### [The input]
------

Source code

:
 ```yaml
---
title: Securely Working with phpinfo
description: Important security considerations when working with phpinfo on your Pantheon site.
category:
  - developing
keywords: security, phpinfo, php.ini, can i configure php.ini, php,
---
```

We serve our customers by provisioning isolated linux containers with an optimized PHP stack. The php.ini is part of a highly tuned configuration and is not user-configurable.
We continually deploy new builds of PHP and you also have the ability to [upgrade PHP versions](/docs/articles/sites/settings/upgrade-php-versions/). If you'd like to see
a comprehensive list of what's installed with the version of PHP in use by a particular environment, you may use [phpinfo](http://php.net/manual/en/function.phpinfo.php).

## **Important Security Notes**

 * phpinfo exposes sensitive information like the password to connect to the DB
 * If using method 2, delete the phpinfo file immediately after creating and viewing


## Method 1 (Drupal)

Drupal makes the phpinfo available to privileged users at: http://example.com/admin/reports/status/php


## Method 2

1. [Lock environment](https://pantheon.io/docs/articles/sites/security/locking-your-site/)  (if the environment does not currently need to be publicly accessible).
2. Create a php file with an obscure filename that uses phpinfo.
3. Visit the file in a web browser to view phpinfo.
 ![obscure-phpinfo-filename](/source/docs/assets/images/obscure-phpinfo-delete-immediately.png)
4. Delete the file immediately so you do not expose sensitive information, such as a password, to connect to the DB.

------

### [Your assignment]
What lines of the listing contain the word "sensitive"? Copy them all.

### [Your solution]
 * phpinfo exposes sensitive information like the password to connect to the DB
4. Delete the file immediately so you do not expose sensitive information, such as a password, to connect to the DB.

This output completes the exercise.